The image had an unintended, immediate social impact, particularly among young people, who were already radicalized by the civil rights and free speech movements then erupting on college campuses. Although Indiana's message was intended to be metaphysical, the adoption of the image by the youth movement quickly changed the public's perception of it. The LOVE image was soon appearing on hippies' clothing and body paintings. Love-ins, love beads, love children, and so forth were endemic in the late 1960s, and Indiana's LOVE painting was co-opted as a countercultural, erotic icon.

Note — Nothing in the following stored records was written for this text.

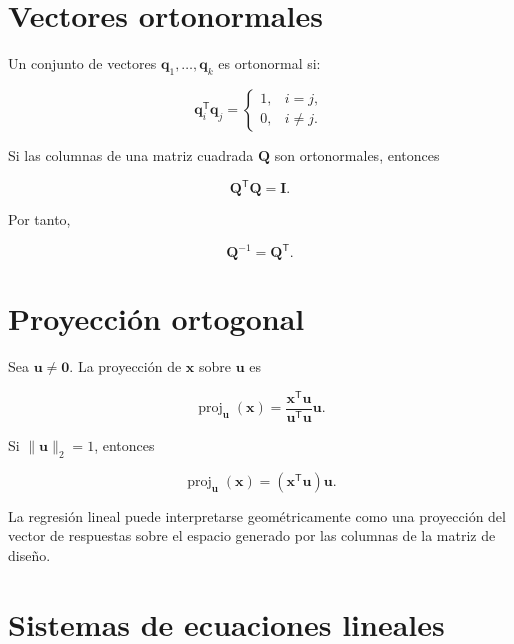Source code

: \documentclass[
  spanish,
  10.5pt,
  letterpaper,
  DIV=11,
  numbers=noendperiod,
  oneside,
  open=any]{scrreprt}
\theoremstyle{definition}
\theoremstyle{definition}
\theoremstyle{plain}
\theoremstyle{remark}
\begin{document}
\section*{Vectores ortonormales}\label{vectores-ortonormales}


Un conjunto de vectores \(\mathbf{q}_1,\ldots,\mathbf{q}_k\) es
ortonormal si:

\[
\mathbf{q}_i^{\mathsf T}\mathbf{q}_j
=
\begin{cases}
1, & i=j,\\
0, & i\neq j.
\end{cases}
\]

Si las columnas de una matriz cuadrada \(\mathbf{Q}\) son ortonormales,
entonces

\[
\mathbf{Q}^{\mathsf T}\mathbf{Q}
=
\mathbf{I}.
\]

Por tanto,

\[
\mathbf{Q}^{-1}
=
\mathbf{Q}^{\mathsf T}.
\]

\section*{Proyección ortogonal}\label{proyecciuxf3n-ortogonal}


Sea \(\mathbf{u}\neq\mathbf{0}\). La proyección de \(\mathbf{x}\) sobre
\(\mathbf{u}\) es

\[
\operatorname{proj}_{\mathbf{u}}(\mathbf{x})
=
\frac{
\mathbf{x}^{\mathsf T}\mathbf{u}
}{
\mathbf{u}^{\mathsf T}\mathbf{u}
}
\mathbf{u}.
\]

Si \(\|\mathbf{u}\|_2=1\), entonces

\[
\operatorname{proj}_{\mathbf{u}}(\mathbf{x})
=
(\mathbf{x}^{\mathsf T}\mathbf{u})\mathbf{u}.
\]

La regresión lineal puede interpretarse geométricamente como una
proyección del vector de respuestas sobre el espacio generado por las
columnas de la matriz de diseño.

\section*{Sistemas de ecuaciones
lineales}\label{sistemas-de-ecuaciones-lineales}
\end{document}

Although Indiana pursued other themes in the late 1960s, he continued to produce more LOVE images. In addition to painting variations of the image, Indiana created, with Herbert Feuerlicht, sculptured versions of carved aluminum, ranging from twelve inches to twelve feet in height and up to three tons in weight. He also authorized the manufacture of the image on rings and silk screens. Since Indiana held no copyright to the image, pirated versions appeared everywhere. Paperweights, coffee cups, and posters bearing the LOVE image inundated the country, but Indiana received no remuneration for these products. Even when the U.S. Postal Service issued a LOVE stamp in 1973 that sold 330 million copies, Indiana received only a token $1,000 designer fee.

The appearance of the LOVE image marked the major turning point in Indiana's career, as museums and collectors stopped pursuing his new work. Some in the art world resented the identification of LOVE with the youth culture. To others, the image confirmed the supposition that Indiana was a graphic designer rather than a fine arts painter. For whatever reason, Indiana's popularity faded. In 1978 he left New York City and moved to Vinalhaven, Maine, an island in Penobscot Bay, where he has resided ever since. Although he continues to receive some important commissions, he is no longer a force in the art world.

Nevertheless, in the early and mid-1960s Indiana was such a force. Never had an artist so successfully merged words and color, numbers and form into works of art. In the process he gave great impetus to the pop art movement, and his LOVE image became the left-wing icon of the 1960s and early 1970s, along with the peace symbol.

Indiana has written several versions of an "autochronology," two of which appear in exhibition catalogs: John W. McCoubrey, Robert Indiana (1968), and Donald B. Goodall, Robert Indiana (1977), which also contains an interview with the artist. An excellent monograph is Susan Elizabeth Ryan, Robert Indiana: Figures of Speech (2000). Biographical information is also in Nicola and Elena Calas, Icons and Images of the Sixties (1971); and Carl Weinhardt, Robert Indiana (1990). See also Barbaralee Diamonstein, Inside New York's Art World (1979): 151–166; and "Indiana on Indiana," Indianapolis Monthly (Apr. 2002): 122–127. There is an exhaustive four-part interview with Richard Baker in Smithsonian Archives of American Art/Oral History Interview with Robert Indiana (1963).